Federated Learning Promises to Change the Game for Money Laundering (solutionsreview.com)

There’s a new sheriff in town to stop money launderers, and it’s a subset of Machine Learning known as Federated Learning (FL). This technology has the ability to analyze data without actually moving the data, so for the first time ever financial institutions can collaborate without violating privacy regulations and the evolving landscape of expectations.

Why is this a big deal? Let me explain: criminals place, layer, and spend illicit proceeds through numerous financial intermediaries to avoid detection – this is the essence of money laundering. These bad actors are usually not as smart as portrayed in movies, but because the system they exploit is so vast that catching a money launderer is the equivalent of finding the proverbial needle in the haystack. This vastness only increases as dark web and crypto assets further expand the domains of illicit trade.

In my years in national security and law enforcement, I collaborated every chance I could. But for commercial institutions such as banks and fintechs, identifying criminal money launderers and human traffickers and maintaining customer privacy appear directly at odds. For example, financial institutions could discover more money laundering if they could share data with each other and across jurisdictions, but privacy regulations included in Europe’s GDPR and virtually every U.S. state law forbids this practice.

Federated Learning, however, breaks this historic tradeoff. Financial institutions can now, for the first time in history, collaborate and simultaneously protect privacy.

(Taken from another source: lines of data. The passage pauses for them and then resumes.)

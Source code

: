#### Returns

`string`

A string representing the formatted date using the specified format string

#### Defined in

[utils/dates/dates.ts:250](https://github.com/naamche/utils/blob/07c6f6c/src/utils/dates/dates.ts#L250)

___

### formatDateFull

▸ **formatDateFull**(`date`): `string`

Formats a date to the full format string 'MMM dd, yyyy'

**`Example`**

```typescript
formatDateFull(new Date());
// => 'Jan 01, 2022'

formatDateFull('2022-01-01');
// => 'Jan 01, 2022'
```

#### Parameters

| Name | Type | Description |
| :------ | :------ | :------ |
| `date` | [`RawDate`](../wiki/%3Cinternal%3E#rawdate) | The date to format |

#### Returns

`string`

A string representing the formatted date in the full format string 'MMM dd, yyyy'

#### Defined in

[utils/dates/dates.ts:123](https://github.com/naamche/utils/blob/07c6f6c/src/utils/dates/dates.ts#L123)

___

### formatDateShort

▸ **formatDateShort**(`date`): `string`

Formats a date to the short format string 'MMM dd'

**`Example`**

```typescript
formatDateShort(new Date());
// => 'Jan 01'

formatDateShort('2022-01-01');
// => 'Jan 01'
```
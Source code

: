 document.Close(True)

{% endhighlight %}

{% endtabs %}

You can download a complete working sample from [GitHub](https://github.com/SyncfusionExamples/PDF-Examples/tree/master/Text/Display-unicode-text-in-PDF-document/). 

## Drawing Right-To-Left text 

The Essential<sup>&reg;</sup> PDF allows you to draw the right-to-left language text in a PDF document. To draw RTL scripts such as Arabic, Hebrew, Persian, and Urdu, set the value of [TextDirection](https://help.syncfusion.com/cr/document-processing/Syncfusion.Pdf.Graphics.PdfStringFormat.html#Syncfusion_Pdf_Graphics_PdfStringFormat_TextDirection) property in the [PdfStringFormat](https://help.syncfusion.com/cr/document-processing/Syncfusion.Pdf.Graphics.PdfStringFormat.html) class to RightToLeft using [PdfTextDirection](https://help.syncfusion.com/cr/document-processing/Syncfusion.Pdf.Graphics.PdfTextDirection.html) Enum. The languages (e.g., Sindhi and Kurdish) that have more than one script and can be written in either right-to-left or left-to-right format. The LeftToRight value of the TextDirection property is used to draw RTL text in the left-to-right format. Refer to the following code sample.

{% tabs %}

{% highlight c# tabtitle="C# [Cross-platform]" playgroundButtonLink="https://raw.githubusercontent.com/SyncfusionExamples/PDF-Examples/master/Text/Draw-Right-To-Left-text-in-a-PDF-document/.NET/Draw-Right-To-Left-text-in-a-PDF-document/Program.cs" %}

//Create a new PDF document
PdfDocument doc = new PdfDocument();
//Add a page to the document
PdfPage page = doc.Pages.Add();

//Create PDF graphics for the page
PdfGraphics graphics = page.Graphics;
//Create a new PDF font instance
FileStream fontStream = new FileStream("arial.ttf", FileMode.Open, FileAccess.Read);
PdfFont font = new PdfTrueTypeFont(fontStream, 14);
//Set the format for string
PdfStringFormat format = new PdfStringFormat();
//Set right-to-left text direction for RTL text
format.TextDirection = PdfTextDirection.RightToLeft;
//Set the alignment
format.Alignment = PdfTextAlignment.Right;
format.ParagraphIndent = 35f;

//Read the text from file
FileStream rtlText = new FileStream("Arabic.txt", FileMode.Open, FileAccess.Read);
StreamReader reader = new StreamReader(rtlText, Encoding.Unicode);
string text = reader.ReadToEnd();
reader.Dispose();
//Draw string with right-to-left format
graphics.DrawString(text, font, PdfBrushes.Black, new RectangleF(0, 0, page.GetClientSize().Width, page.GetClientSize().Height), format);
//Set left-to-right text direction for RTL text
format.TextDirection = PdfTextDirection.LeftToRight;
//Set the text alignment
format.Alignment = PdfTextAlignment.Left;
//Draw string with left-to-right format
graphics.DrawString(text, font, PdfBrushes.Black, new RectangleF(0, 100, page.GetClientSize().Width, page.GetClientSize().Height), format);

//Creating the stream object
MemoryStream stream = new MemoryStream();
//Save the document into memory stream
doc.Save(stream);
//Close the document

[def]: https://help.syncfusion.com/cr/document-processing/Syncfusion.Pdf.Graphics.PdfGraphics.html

Risks, Technology & Regulatory Conundrum

FL is now available to the Financial Crimes Compliance market. Over the past several years, the cost to organizations to comply with regulations and identify money launderers has skyrocketed due to two factors. First, the regulatory burden expands each year and banks are required to do more in a complex market that includes e-commerce, fintechs, crypto, dark web, etc. Second, regulated financial institutions continue to use the same tools and technologies they’ve been using for years. Most of these tools were created decades ago and were never meant to cope with today’s world. Criminals use the latest innovative technologies to evade discovery while the banks fail to adopt innovations, or move much more slowly.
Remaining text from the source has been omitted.